START Dataset records

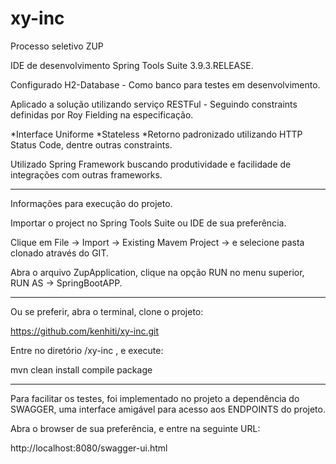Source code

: # xy-inc
Processo seletivo ZUP

IDE de desenvolvimento Spring Tools Suite 3.9.3.RELEASE.

Configurado H2-Database  - Como banco para testes em desenvolvimento.

Aplicado a solução utilizando serviço RESTFul - Seguindo constraints definidas por Roy Fielding na especificação.

*Interface Uniforme
*Stateless
*Retorno padronizado utilizando HTTP Status Code, dentre outras constraints.

Utilizado Spring Framework buscando produtividade e facilidade de integrações com outras frameworks.

-------------------------------------------------------------------------------------------------------------

Informações para execução do projeto.

Importar o project no Spring Tools Suite ou IDE de sua preferência.

Clique em File -> Import -> Existing Mavem Project -> e selecione pasta clonado através do GIT.

Abra o arquivo ZupApplication, clique na opção RUN no menu superior, RUN AS -> SpringBootAPP.

------------------------------------------------------------------------------------------------------------

Ou se preferir, abra o terminal, clone o projeto:

https://github.com/kenhiti/xy-inc.git  

Entre no diretório /xy-inc , e execute:

mvn clean install compile package

------------------------------------------------------------------------------------------------------------

Para facilitar os testes, foi implementado no projeto a dependência do SWAGGER, uma interface amigável para acesso aos ENDPOINTS do projeto. 

Abra o browser de sua preferência, e entre na seguinte URL:

http://localhost:8080/swagger-ui.html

END Dataset records

» **Assigned task**: Copy the listing exactly. Leave the pictures out.

» **Result for this exercise**:
Source code

: # xy-inc
Processo seletivo ZUP

IDE de desenvolvimento Spring Tools Suite 3.9.3.RELEASE.

Configurado H2-Database  - Como banco para testes em desenvolvimento.

Aplicado a solução utilizando serviço RESTFul - Seguindo constraints definidas por Roy Fielding na especificação.

*Interface Uniforme
*Stateless
*Retorno padronizado utilizando HTTP Status Code, dentre outras constraints.

Utilizado Spring Framework buscando produtividade e facilidade de integrações com outras frameworks.

-------------------------------------------------------------------------------------------------------------

Informações para execução do projeto.

Importar o project no Spring Tools Suite ou IDE de sua preferência.

Clique em File -> Import -> Existing Mavem Project -> e selecione pasta clonado através do GIT.

Abra o arquivo ZupApplication, clique na opção RUN no menu superior, RUN AS -> SpringBootAPP.

------------------------------------------------------------------------------------------------------------

Ou se preferir, abra o terminal, clone o projeto:

https://github.com/kenhiti/xy-inc.git  

Entre no diretório /xy-inc , e execute:

mvn clean install compile package

------------------------------------------------------------------------------------------------------------

Para facilitar os testes, foi implementado no projeto a dependência do SWAGGER, uma interface amigável para acesso aos ENDPOINTS do projeto. 

Abra o browser de sua preferência, e entre na seguinte URL:

http://localhost:8080/swagger-ui.html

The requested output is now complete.